WHAT TO PRODUCE:
For each line below that contains the word "were", make a copy.

EXERCISE DATA:
───

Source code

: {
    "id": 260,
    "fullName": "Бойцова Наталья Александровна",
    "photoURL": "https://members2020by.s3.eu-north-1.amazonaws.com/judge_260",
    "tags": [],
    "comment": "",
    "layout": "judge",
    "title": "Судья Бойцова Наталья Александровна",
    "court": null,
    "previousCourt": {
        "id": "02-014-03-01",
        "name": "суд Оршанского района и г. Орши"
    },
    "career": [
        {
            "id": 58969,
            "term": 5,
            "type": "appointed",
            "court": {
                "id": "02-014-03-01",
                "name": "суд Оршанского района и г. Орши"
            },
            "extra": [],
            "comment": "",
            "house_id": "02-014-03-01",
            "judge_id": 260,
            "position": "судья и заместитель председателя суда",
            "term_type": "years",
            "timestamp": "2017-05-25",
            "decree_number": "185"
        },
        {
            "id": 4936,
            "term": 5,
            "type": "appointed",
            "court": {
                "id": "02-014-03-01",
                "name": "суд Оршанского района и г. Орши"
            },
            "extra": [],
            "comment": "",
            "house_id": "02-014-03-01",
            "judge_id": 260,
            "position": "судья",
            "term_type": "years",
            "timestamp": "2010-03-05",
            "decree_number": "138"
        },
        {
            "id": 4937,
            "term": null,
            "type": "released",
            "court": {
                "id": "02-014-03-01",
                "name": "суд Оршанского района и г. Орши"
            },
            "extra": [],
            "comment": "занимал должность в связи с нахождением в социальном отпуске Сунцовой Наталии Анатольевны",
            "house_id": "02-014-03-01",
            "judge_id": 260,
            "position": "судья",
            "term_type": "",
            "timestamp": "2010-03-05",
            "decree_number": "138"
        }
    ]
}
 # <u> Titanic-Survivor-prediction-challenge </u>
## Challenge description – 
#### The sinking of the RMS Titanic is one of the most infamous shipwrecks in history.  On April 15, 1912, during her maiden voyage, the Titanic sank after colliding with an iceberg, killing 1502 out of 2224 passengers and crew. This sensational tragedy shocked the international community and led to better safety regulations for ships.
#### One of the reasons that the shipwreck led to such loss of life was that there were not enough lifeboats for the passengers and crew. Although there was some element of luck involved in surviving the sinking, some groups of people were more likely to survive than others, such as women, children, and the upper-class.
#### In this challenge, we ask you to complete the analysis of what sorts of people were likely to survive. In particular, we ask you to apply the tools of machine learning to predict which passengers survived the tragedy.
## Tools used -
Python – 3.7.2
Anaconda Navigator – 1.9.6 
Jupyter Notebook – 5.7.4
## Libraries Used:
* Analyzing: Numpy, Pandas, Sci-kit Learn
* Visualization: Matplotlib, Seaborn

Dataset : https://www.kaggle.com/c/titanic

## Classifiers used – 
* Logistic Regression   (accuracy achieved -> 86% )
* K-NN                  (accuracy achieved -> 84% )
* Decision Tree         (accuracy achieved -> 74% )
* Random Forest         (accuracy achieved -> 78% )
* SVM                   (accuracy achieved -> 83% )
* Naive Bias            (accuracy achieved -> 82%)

───

RESPONSE:
#### One of the reasons that the shipwreck led to such loss of life was that there were not enough lifeboats for the passengers and crew. Although there was some element of luck involved in surviving the sinking, some groups of people were more likely to survive than others, such as women, children, and the upper-class.
#### In this challenge, we ask you to complete the analysis of what sorts of people were likely to survive. In particular, we ask you to apply the tools of machine learning to predict which passengers survived the tragedy.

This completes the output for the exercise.